Oldenburg - Die Arbeitsgruppe Inklusion bei der Stadt hat Empfehlungen für Grundschulen und Kindertagesstätten entwickelt, die letztlich wohl eine Erschwerung des Zurückstellens von schulpflichtigen Kindern bedeuten. Der Schulausschuss hat sich in seiner jüngsten Sitzung einstimmig für diese Empfehlung, über die in der AG Inklusion aber heftig gestritten worden war, ausgesprochen.
Inklusion bedeute auch, „dass alle Kinder von vornherein am Schulleben teilhaben“, begründete Marina Pelka, Leiterin der Grundschule Kreyenbrück, das Vorgehen.
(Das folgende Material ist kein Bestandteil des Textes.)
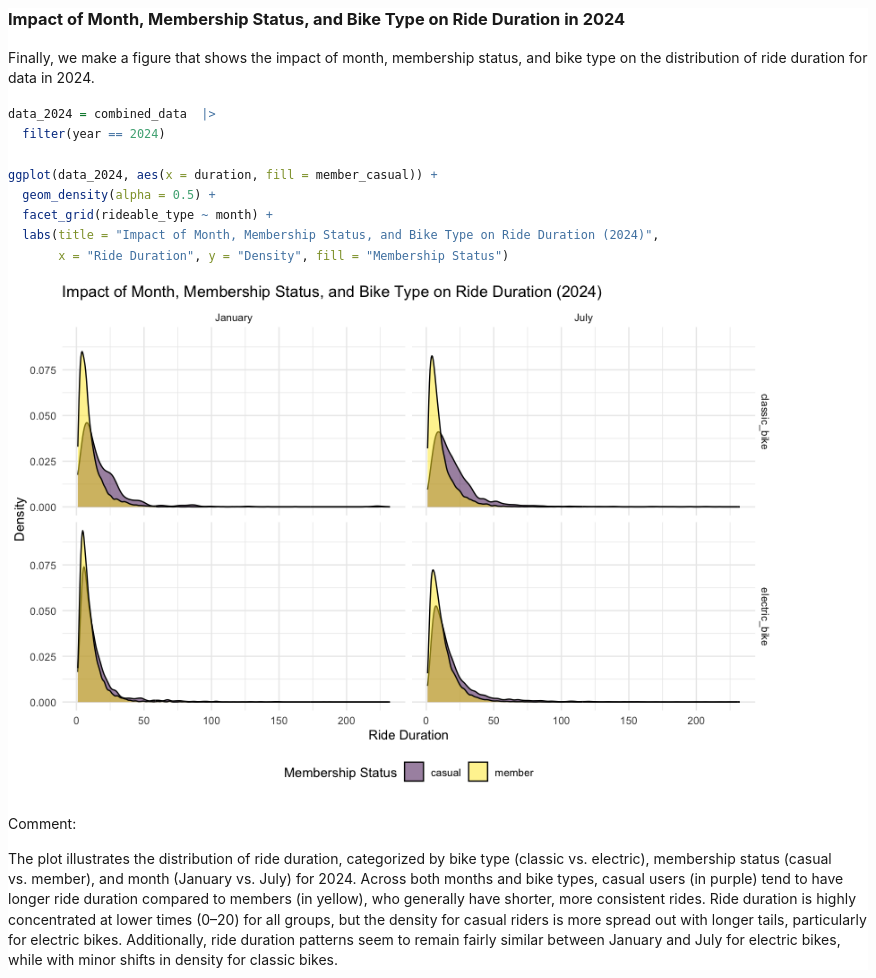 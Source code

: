 ### Impact of Month, Membership Status, and Bike Type on Ride Duration in 2024

Finally, we make a figure that shows the impact of month, membership
status, and bike type on the distribution of ride duration for data in
2024.

``` r
data_2024 = combined_data  |> 
  filter(year == 2024)

ggplot(data_2024, aes(x = duration, fill = member_casual)) +
  geom_density(alpha = 0.5) +
  facet_grid(rideable_type ~ month) +
  labs(title = "Impact of Month, Membership Status, and Bike Type on Ride Duration (2024)",
       x = "Ride Duration", y = "Density", fill = "Membership Status")
```

<img src="p8105_hw3_fl2715_files/figure-gfm/unnamed-chunk-17-1.png" width="90%" />

Comment:

The plot illustrates the distribution of ride duration, categorized by
bike type (classic vs. electric), membership status (casual vs. member),
and month (January vs. July) for 2024. Across both months and bike
types, casual users (in purple) tend to have longer ride duration
compared to members (in yellow), who generally have shorter, more
consistent rides. Ride duration is highly concentrated at lower times
(0–20) for all groups, but the density for casual riders is more spread
out with longer tails, particularly for electric bikes. Additionally,
ride duration patterns seem to remain fairly similar between January and
July for electric bikes, while with minor shifts in density for classic
bikes.
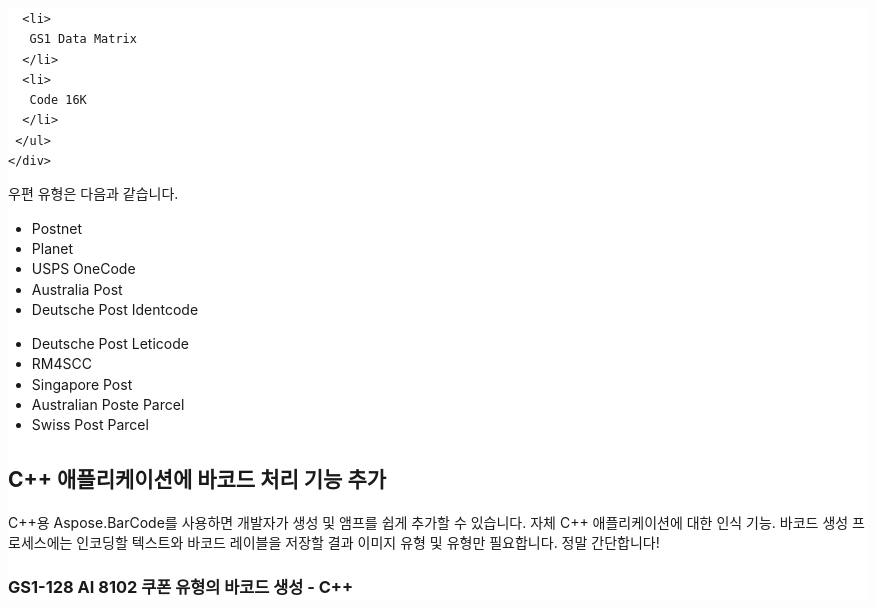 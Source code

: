       <li>
       GS1 Data Matrix
      </li>
      <li>
       Code 16K
      </li>
     </ul>
    </div>
   </div>
   <div class="col-lg-12">
    <!-- <h2 class="h2title">우편 엽서 Symbologies Include:</h2> -->
    <p>
     우편 유형은 다음과 같습니다.
    </p>
    <div class="col-lg-6">
     <ul class="unstyled">
      <li>
       Postnet
      </li>
      <li>
       Planet
      </li>
      <li>
       USPS OneCode
      </li>
      <li>
       Australia Post
      </li>
      <li>
       Deutsche Post Identcode
      </li>
     </ul>
    </div>
    <div class="col-lg-6">
     <ul class="unstyled">
      <li>
       Deutsche Post Leticode
      </li>
      <li>
       RM4SCC
      </li>
      <li>
       Singapore Post
      </li>
      <li>
       Australian Poste Parcel
      </li>
      <li>
       Swiss Post Parcel
      </li>
     </ul>
    </div>
   </div>
   <div class="col-lg-12">
    <h2 class="h2title">
     C++ 애플리케이션에 바코드 처리 기능 추가
    </h2>
    <p>
     C++용 Aspose.BarCode를 사용하면 개발자가 생성 및 앰프를 쉽게 추가할 수 있습니다. 자체 C++ 애플리케이션에 대한 인식 기능. 바코드 생성 프로세스에는 인코딩할 텍스트와 바코드 레이블을 저장할 결과 이미지 유형 및 유형만 필요합니다. 정말 간단합니다!
    </p>
    <div class="codeblock" id="code">
     <h3>
      GS1-128 AI 8102 쿠폰 유형의 바코드 생성 - C++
Inklusion und Zurückstellung passten nicht zusammen. Sabine Stehno, Leiterin der Grundschule Nadorst, sagte, Mitte Februar werde „ein Runder Tisch durch die Schulleitungen einberufen, um zu klären: Wird ein Kind zurückgestellt oder nicht?“ Es sei vorteilhaft, wenn für die Entscheidung „mehrere Professionen zusammenkommen – jene, die die Kinder schon lange kennen und andere“. Die Verbindlichkeit solle erhöht und stadtweit gleich agiert werden. „Wir wollen keine Einzellösungen in einzelnen Stadtteilen.“ Noch gebe es Schulkindergartengruppen, sie würden aber langfristig auslaufen, so Marina Pelka. Der Jugendhilfeausschuss soll das Empfehlungspapier nun auch für die Kindertagesstätten beschließen.
Im Jugendhilfeausschuss sah man des Thema kritischer als im Schulausschuss. Fachliche Zweifel an dem Testverfahren „Mit Mirola durch den Zauberwald“ zur Erfassung der Lernvoraussetzungen wurden geäußert. Ausschussmitglied Eltje Jahnke kritisierte, dass dieses Verfahren unterschiedlich angewandt werde. Eine vertiefende fachliche Beratung soll folgen, der Beschluss wurde auf die nächste Sitzung am 19. März vertagt.